The good and the bad sides of representations and warranties – a few practical observations
Representations and warranties are a common feature in M&A transactions and derive from common law systems. The fundamental aim of representations and warranties is to properly divide risk between the seller and the buyer. In countries with an Anglo-Saxon legal system, statements made regarding the object of sale are in fact explicitly an element of ex delicto liability, as misrepresentation, and contractual liability as breach of warranty. The significance of statements of this kind in contracts governed by Polish law is not entirely clear and has been widely discussed in case law and legal literature. The conclusions reached are summarised below.
Representations and warranties are now a standard feature of share purchase agreements governed by Polish law. They usually relate to an object of sale in a broad sense, i.e. not only to shares (for example that subscription for shares proceeds correctly) but also to a company (for example that it pays its taxes) and the business enterprise (for example that certain assets are part of the business enterprise). In such a case, the parties’ intention is to assign liability to the seller, as the party making the representation, for existence of the circumstances described in the representation and sometimes to give the buyer other, additional rights.

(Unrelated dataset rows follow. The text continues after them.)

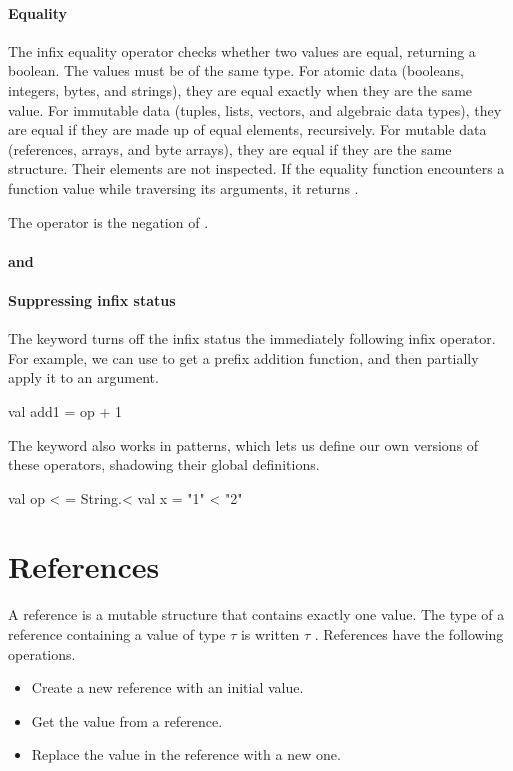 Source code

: \documentclass[12pt,a4paper]{book}
\begin{document}
\paragraph{Equality}

The infix equality operator \smlinline{=} checks whether two values are equal, returning a boolean. The values must be of the same type. For atomic data (booleans, integers, bytes, and strings), they are equal exactly when they are the same value. For immutable data (tuples, lists, vectors, and algebraic data types), they are equal if they are made up of equal elements, recursively. For mutable data (references, arrays, and byte arrays), they are equal if they are the same structure. Their elements are not inspected.
If the equality function encounters a function value while traversing its arguments, it returns .

The \smlinline{<>} operator is the negation of \smlinline{=}.

\paragraph{ and }

\paragraph{Suppressing infix status}
The  keyword turns off the infix status the immediately following
infix operator.  For example, we can use  to get a prefix
addition function, and then partially apply it to an argument.
\begin{smlcode}
val add1 = op + 1
\end{smlcode}

The  keyword also works in patterns, which lets us define our own
versions of these operators, shadowing their global definitions.
\begin{smlcode}
val op < = String.<
val x = "1" < "2"
\end{smlcode}


\section{References}
\label{sect:ref}

A reference is a mutable structure that contains exactly one value. The type of a reference containing a value of type $\tau$ is written $\tau$ .
References have the following operations.
\begin{itemize}
\item
{} Create a new reference with an initial value.
\item
{} Get the value from a reference.
\item
{} Replace the value in the reference with a new one.
\end{itemize}
\end{document}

This liability on the part of the seller usually pertains to the obligation to perform a specific act, normally to remedy damage or restore the desired state of affairs, where the declaration made regarding circumstances does not reflect the true circumstances found to exist. This requires all of the representations and warranties to be in line with one of the institutions in Polish civil law or to have a basis under the principle of contractual freedom. If this is not the case, the seller will not be under a valid and effective obligation, and the buyer will not have other rights. In this context, there has been intense discussion in case law and legal literature on the nature of representations and warranties, often in relation to Supreme Court judgments considered a little or highly controversial. The picture it provides is fundamental to correct application of representations and warranties, and this includes in particular the appropriate wording of the respective contractual provisions.

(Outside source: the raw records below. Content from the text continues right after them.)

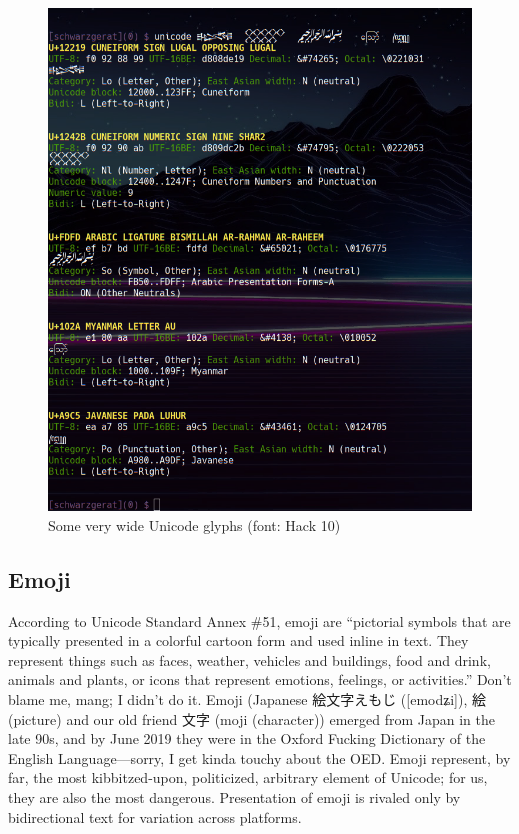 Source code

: \begin{figure}[!htb]
\centering
\includegraphics[width=1\linewidth]{media/wide-unicode.png}
\caption[Some very wide Unicode glyphs.]{Some very wide Unicode glyphs (font: Hack 10)}
\label{fig:wideglyphs}
\end{figure}

\subsection{Emoji}
According to Unicode Standard Annex \#51\cite{annex51}, emoji are ``pictorial
symbols that are typically presented in a colorful cartoon form and used
inline in text. They represent things such as faces, weather, vehicles and
buildings, food and drink, animals and plants, or icons that represent
emotions, feelings, or activities.''
Don't blame me, mang; I didn't do it. Emoji (Japanese 絵文字えもじ ([{emodʑi}]),
絵 (picture) and our old friend 文字 (moji (character)) emerged from Japan
in the late 90s, and by June 2019 they were in the Oxford Fucking Dictionary of
the English Language\cite{oedgay}---sorry, I get kinda touchy about the OED.
Emoji represent, by far, the most kibbitzed-upon, politicized, arbitrary
element of Unicode; for us, they are also the most dangerous. Presentation of
emoji is rivaled only by bidirectional text for variation across platforms.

The principal conclusion is that presently, formulating representations and warranties in one of four legal structures no longer gives rise to major disputes. These four structures are a guarantee obligation, statutory warranty, contractual liability, and an error. The possibility of ex delicto liability has also been mentioned. Meanwhile, each of these forms of use of representations and warranties has specific features, and this has implications in particular for the permitted scope of risk secured, the penalties that can be employed, and the wording of the relevant contractual clauses. The most important aspects are examined more closely below.
Guarantee obligation
Representations and warranties are usually used as an element of a separate guarantee obligation. The seller agrees to take strictly defined action if the declarations it has made turn out to be untrue. In jurisprudence, it is in fact emphasised that this is the most effective and the most flexible way of using them, the former because various types of risk can be secured, and the latter because the seller’s obligations can be formulated relatively freely, but certain doubts do arise:
- Due to controversial Supreme Court case law on the scope of contractual freedom possible in this case (this is discussed in greater detail here),
- Regarding whether a seller can be liable under a guarantee in cases where the contract contains representations and warranties but no arrangement is reached regarding the actions to be taken if the representations and warranties are not honoured.
Statutory warranty
A very common consequence of use of representations and warranties in connection with guarantee obligations is, in commercial practice, exclusion of liability under the statutory warranty. If this is not the case, some declarations made by the seller could give rise not only to contractual obligations, but also at the same time rights under the respective provisions in generally applicable law.
The prevailing view in case law and legal literature is that representations and warranties should in fact be used primarily on the basis of the statutory warranty (liability for “assurances made by the seller to the buyer that certain properties exist”). This is not necessarily affected by the fact that the item sold is usually shares in a company, and the object of the most important representations is the business enterprise. This is because jurisprudence assumes that there can be physical defects in shares. In such a situation, if the company’s business enterprise is lacking a particular feature, this constitutes a defect in the “material foundation” of the shareholding right. Of course this is highly controversial – especially because this application of the statutory warranty would mean a departure from the principle that the statutory warranty applies to the object of sale. Although, in general, provisions on the statutory warranty can be modified by the parties at will, there are doubts about the extent of freedom of the parties when formulating the seller’s obligations under the statutory warranty.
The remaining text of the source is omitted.